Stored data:
※ ※ ※
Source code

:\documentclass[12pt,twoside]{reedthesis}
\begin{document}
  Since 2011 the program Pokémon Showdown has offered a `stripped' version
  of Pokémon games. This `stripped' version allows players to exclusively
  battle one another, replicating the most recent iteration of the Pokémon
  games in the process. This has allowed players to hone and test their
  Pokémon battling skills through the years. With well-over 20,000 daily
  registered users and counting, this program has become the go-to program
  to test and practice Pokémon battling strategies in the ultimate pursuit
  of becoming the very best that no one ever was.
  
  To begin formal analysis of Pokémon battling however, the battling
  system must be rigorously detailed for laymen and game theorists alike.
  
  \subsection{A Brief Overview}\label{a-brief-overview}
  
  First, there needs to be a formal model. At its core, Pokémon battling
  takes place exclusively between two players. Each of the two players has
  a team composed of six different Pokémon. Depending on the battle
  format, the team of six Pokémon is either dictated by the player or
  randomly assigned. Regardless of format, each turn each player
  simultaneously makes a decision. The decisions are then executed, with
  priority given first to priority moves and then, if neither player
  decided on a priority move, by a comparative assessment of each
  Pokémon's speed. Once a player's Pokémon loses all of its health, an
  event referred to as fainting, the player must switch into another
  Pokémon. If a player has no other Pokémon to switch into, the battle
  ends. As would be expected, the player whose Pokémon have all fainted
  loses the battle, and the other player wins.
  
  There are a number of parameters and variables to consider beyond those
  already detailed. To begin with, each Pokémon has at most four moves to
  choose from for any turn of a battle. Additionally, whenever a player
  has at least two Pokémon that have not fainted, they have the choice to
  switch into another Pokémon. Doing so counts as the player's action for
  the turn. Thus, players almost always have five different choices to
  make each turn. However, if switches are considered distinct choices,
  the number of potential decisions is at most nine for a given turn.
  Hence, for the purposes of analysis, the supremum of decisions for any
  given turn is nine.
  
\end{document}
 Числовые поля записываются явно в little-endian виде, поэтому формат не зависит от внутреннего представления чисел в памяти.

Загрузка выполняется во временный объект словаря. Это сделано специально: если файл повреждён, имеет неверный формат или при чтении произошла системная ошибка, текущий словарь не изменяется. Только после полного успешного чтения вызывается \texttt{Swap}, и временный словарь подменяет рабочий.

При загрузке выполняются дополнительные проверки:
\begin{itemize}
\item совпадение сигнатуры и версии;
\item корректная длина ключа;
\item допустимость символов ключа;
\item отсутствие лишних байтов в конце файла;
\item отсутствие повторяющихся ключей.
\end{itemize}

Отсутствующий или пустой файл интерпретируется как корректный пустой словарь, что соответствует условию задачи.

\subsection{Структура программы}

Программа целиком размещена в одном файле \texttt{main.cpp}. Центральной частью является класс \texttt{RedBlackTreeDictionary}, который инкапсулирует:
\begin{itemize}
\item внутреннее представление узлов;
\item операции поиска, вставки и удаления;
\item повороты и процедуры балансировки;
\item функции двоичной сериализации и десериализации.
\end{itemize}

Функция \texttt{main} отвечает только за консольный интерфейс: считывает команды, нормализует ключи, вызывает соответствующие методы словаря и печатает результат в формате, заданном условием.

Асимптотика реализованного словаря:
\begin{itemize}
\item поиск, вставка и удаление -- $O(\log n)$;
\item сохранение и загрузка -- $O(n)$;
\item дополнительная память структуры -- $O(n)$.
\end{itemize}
※ ※ ※
EXERCISE BRIEF:
Each entry above is to be transcribed without alteration.

EXPECTED ANSWER:
Source code

:\documentclass[12pt,twoside]{reedthesis}
\begin{document}
  Since 2011 the program Pokémon Showdown has offered a `stripped' version
  of Pokémon games. This `stripped' version allows players to exclusively
  battle one another, replicating the most recent iteration of the Pokémon
  games in the process. This has allowed players to hone and test their
  Pokémon battling skills through the years. With well-over 20,000 daily
  registered users and counting, this program has become the go-to program
  to test and practice Pokémon battling strategies in the ultimate pursuit
  of becoming the very best that no one ever was.
  
  To begin formal analysis of Pokémon battling however, the battling
  system must be rigorously detailed for laymen and game theorists alike.
  
  \subsection{A Brief Overview}\label{a-brief-overview}
  
  First, there needs to be a formal model. At its core, Pokémon battling
  takes place exclusively between two players. Each of the two players has
  a team composed of six different Pokémon. Depending on the battle
  format, the team of six Pokémon is either dictated by the player or
  randomly assigned. Regardless of format, each turn each player
  simultaneously makes a decision. The decisions are then executed, with
  priority given first to priority moves and then, if neither player
  decided on a priority move, by a comparative assessment of each
  Pokémon's speed. Once a player's Pokémon loses all of its health, an
  event referred to as fainting, the player must switch into another
  Pokémon. If a player has no other Pokémon to switch into, the battle
  ends. As would be expected, the player whose Pokémon have all fainted
  loses the battle, and the other player wins.
  
  There are a number of parameters and variables to consider beyond those
  already detailed. To begin with, each Pokémon has at most four moves to
  choose from for any turn of a battle. Additionally, whenever a player
  has at least two Pokémon that have not fainted, they have the choice to
  switch into another Pokémon. Doing so counts as the player's action for
  the turn. Thus, players almost always have five different choices to
  make each turn. However, if switches are considered distinct choices,
  the number of potential decisions is at most nine for a given turn.
  Hence, for the purposes of analysis, the supremum of decisions for any
  given turn is nine.
  
\end{document}
 Числовые поля записываются явно в little-endian виде, поэтому формат не зависит от внутреннего представления чисел в памяти.

Загрузка выполняется во временный объект словаря. Это сделано специально: если файл повреждён, имеет неверный формат или при чтении произошла системная ошибка, текущий словарь не изменяется. Только после полного успешного чтения вызывается \texttt{Swap}, и временный словарь подменяет рабочий.

При загрузке выполняются дополнительные проверки:
\begin{itemize}
\item совпадение сигнатуры и версии;
\item корректная длина ключа;
\item допустимость символов ключа;
\item отсутствие лишних байтов в конце файла;
\item отсутствие повторяющихся ключей.
\end{itemize}

Отсутствующий или пустой файл интерпретируется как корректный пустой словарь, что соответствует условию задачи.

\subsection{Структура программы}

Программа целиком размещена в одном файле \texttt{main.cpp}. Центральной частью является класс \texttt{RedBlackTreeDictionary}, который инкапсулирует:
\begin{itemize}
\item внутреннее представление узлов;
\item операции поиска, вставки и удаления;
\item повороты и процедуры балансировки;
\item функции двоичной сериализации и десериализации.
\end{itemize}

Функция \texttt{main} отвечает только за консольный интерфейс: считывает команды, нормализует ключи, вызывает соответствующие методы словаря и печатает результат в формате, заданном условием.

Асимптотика реализованного словаря:
\begin{itemize}
\item поиск, вставка и удаление -- $O(\log n)$;
\item сохранение и загрузка -- $O(n)$;
\item дополнительная память структуры -- $O(n)$.
\end{itemize}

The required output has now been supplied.